Your situation
Your client has identified a business case that they believe is worth spending money on: Creation of a mobile app. The client has engaged with the Advertising company who has probably promised the moon. Then, the Advertising company sub contracted the software development project to your software development firm.
The problem
Unless your client has tasked strong business leaders to handle this project, there's a good chance that the client doesn't understand what they want, much less articulated that to the Advertising company. If you "just do what the Advertising company says", you may get your paycheck for this project, but you could also be setting yourself up for failure.
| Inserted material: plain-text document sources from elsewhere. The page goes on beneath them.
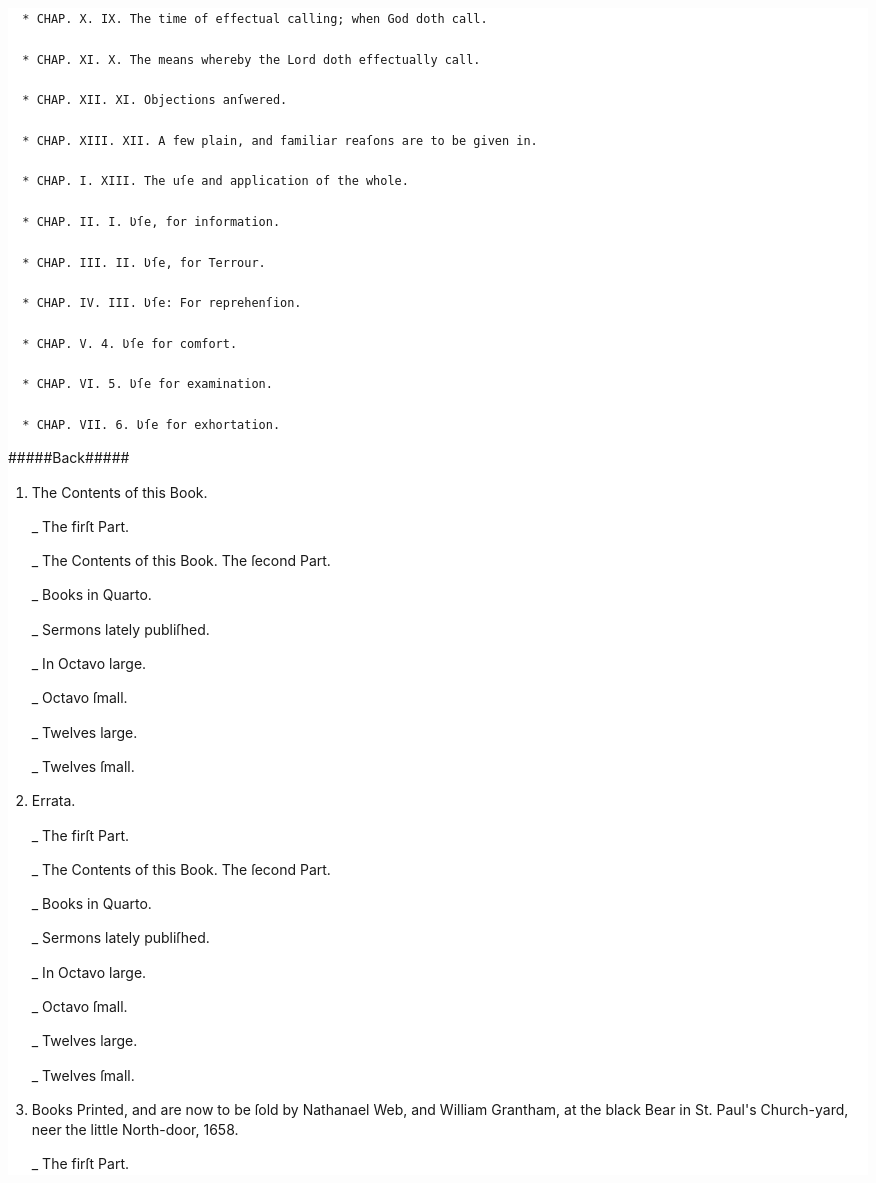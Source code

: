       * CHAP. X. IX. The time of effectual calling; when God doth call.

      * CHAP. XI. X. The means whereby the Lord doth effectually call.

      * CHAP. XII. XI. Objections anſwered.

      * CHAP. XIII. XII. A few plain, and familiar reaſons are to be given in.

      * CHAP. I. XIII. The uſe and application of the whole.

      * CHAP. II. I. Ʋſe, for information.

      * CHAP. III. II. Ʋſe, for Terrour.

      * CHAP. IV. III. Ʋſe: For reprehenſion.

      * CHAP. V. 4. Ʋſe for comfort.

      * CHAP. VI. 5. Ʋſe for examination.

      * CHAP. VII. 6. Ʋſe for exhortation.

#####Back#####

1. The Contents of this Book.

    _ The firſt Part.

    _ The Contents of this Book. The ſecond Part.

    _ Books in Quarto.

    _ Sermons lately publiſhed.

    _ In Octavo large.

    _ Octavo ſmall.

    _ Twelves large.

    _ Twelves ſmall.

1. Errata.

    _ The firſt Part.

    _ The Contents of this Book. The ſecond Part.

    _ Books in Quarto.

    _ Sermons lately publiſhed.

    _ In Octavo large.

    _ Octavo ſmall.

    _ Twelves large.

    _ Twelves ſmall.

1. Books Printed, and are now to be ſold by Nathanael Web, and William Grantham, at the black Bear in St. Paul's Church-yard, neer the little North-door, 1658.

    _ The firſt Part.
This situation is one of the areas with Agile software development can be very effective. Here is how I would approach it.
Step 1
Go to your point of contact at the Advertising company and explain to them, "The better we help the client understand what they want, the more happy they will be with the product we deliver. To make sure that we are delivering the right product, our software developers (or a representative from our software developers) need to engage directly with the client. Both your company and mine will have a more satisfied customer if we can approach this project using Agile software development principles. The first step towards that is to establish a product owner team that consists of you (the Advertising company), the relevant decision makers from the client, and my software development team. The product owner team should plan for a long first meeting to initially establish and prioritize the backlog, then we should have (1, 2, or 3) week sprints to present what we've developed and continue to refine the backlog."
Step 2
When you have your first product owners team meeting, you have to quickly educate the team on why it is important they spend time doing this and what that team's purpose is: create and prioritize the backlog. In other words, you want the product owners team to dream up every feature that they could possibly want. The team can think in term of "epics" or big ideas. Then, get the product owner team to prioritize their epics. Once the client has identified a number of epics AND prioritized them, then let your software team can start to dissect the epics that were ranked the highest. Don't let your technical team get into details - or "how we are going to accomplish this" - too soon. In the beginning, while you are still creating your backlog, keep it high level. Once your backlog is made, then you can start to get down into the weeds - but only for the highest rank epics that you are going to tackle in the next sprint or two.
Tips and References
Likewise, a tip from my experience, as you begin the project, focus on UI first. Non-coders can't visualize what it will look like. It's better to show them a non-functioning UI than no UI at all.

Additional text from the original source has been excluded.